*** Supplied information

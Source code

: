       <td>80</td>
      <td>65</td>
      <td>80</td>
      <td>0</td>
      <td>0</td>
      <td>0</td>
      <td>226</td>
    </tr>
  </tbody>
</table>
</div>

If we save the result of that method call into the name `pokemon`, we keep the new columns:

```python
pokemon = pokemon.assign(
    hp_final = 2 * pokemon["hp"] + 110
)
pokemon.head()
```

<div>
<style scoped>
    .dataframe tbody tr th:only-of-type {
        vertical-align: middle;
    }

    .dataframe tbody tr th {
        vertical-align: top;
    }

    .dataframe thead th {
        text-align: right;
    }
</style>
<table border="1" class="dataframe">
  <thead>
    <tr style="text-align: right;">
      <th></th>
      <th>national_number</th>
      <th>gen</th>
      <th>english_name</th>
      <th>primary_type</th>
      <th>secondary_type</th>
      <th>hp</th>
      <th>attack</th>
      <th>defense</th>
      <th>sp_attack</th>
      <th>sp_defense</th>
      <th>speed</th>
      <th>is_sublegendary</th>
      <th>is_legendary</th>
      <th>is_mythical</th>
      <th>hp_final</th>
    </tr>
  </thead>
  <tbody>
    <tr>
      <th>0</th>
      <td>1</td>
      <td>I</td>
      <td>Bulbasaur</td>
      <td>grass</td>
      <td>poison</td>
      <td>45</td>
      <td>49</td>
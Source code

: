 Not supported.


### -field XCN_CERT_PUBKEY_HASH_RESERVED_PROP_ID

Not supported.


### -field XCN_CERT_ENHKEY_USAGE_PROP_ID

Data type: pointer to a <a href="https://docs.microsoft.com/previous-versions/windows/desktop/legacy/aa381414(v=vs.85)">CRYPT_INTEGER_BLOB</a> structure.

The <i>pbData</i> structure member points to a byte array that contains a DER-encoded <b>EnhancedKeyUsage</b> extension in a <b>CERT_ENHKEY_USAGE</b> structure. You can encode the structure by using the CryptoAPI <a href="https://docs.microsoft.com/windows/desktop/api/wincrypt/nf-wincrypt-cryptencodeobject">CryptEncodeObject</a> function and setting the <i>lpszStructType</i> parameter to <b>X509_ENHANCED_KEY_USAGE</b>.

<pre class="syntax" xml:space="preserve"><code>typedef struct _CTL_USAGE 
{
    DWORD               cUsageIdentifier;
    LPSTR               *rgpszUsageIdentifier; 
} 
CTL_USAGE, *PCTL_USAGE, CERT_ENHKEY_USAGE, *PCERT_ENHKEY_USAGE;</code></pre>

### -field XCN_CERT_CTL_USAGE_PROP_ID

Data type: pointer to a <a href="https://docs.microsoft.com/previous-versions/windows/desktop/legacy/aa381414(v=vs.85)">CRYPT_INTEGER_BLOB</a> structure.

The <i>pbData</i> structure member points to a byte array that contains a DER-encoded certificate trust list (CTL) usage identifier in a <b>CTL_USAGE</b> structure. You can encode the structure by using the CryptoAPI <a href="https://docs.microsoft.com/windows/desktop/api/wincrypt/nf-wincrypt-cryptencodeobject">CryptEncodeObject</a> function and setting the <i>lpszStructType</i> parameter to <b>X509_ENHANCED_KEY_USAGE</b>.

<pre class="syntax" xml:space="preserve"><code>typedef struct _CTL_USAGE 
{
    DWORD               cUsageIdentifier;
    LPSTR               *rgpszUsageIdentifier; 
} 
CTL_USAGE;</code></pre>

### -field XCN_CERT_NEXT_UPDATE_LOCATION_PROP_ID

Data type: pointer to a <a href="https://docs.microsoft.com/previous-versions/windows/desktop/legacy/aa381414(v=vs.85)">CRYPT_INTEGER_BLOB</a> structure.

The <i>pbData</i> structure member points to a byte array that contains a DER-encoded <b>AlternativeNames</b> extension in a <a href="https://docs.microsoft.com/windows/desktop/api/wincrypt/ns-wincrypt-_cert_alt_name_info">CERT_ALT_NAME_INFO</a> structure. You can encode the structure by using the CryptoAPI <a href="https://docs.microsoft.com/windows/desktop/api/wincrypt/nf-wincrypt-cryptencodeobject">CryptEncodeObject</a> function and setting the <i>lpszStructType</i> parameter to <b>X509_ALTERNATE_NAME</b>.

******

▶ **What needs to be done**: Scan the lines above for the word "table". Return each one that has it.

▶ **Reply to the task**:
</table>
<table border="1" class="dataframe">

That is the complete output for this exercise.